▶ [Work to complete]
Check each line of the listing, and copy it if it contains the word "subsection".

### Material to process ###

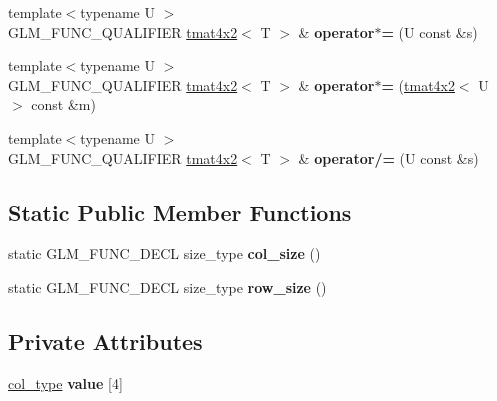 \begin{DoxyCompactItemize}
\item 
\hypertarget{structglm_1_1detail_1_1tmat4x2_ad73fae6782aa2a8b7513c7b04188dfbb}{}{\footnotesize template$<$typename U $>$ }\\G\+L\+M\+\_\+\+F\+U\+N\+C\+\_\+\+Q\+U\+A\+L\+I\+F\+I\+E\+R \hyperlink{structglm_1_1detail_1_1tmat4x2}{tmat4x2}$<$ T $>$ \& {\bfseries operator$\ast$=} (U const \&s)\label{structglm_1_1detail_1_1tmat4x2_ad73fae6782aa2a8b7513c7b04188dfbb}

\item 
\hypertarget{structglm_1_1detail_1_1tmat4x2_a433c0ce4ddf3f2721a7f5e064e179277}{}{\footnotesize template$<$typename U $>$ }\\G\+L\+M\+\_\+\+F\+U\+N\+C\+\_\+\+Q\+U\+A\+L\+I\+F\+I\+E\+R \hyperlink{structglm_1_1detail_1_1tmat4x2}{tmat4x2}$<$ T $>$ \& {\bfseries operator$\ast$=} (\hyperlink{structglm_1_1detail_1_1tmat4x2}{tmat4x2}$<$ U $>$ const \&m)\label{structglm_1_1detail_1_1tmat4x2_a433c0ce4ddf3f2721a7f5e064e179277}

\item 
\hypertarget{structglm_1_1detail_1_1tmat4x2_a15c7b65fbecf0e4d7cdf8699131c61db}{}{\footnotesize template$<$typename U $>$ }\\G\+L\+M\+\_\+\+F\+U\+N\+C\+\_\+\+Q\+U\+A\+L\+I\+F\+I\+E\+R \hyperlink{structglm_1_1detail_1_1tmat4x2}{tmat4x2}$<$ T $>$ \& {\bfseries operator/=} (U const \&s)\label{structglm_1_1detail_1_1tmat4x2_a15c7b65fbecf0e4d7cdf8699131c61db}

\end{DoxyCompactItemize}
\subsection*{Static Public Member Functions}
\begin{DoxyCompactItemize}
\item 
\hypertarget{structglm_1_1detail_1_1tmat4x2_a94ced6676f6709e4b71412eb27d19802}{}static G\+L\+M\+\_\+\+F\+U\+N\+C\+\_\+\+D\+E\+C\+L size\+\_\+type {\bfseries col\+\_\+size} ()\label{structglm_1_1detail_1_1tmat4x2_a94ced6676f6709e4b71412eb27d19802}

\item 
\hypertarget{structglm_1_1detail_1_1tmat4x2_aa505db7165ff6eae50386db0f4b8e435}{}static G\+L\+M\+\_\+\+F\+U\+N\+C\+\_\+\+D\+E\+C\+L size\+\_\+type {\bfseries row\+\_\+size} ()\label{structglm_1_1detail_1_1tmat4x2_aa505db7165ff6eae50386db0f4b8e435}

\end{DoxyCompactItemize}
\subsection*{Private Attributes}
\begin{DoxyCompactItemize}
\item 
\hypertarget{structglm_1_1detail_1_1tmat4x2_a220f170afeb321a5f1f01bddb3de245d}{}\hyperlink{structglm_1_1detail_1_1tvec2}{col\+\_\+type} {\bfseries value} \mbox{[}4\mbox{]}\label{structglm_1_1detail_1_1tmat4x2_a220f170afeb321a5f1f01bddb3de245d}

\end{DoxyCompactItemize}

###

▶ [Expected answer]
\subsection*{Static Public Member Functions}
\subsection*{Private Attributes}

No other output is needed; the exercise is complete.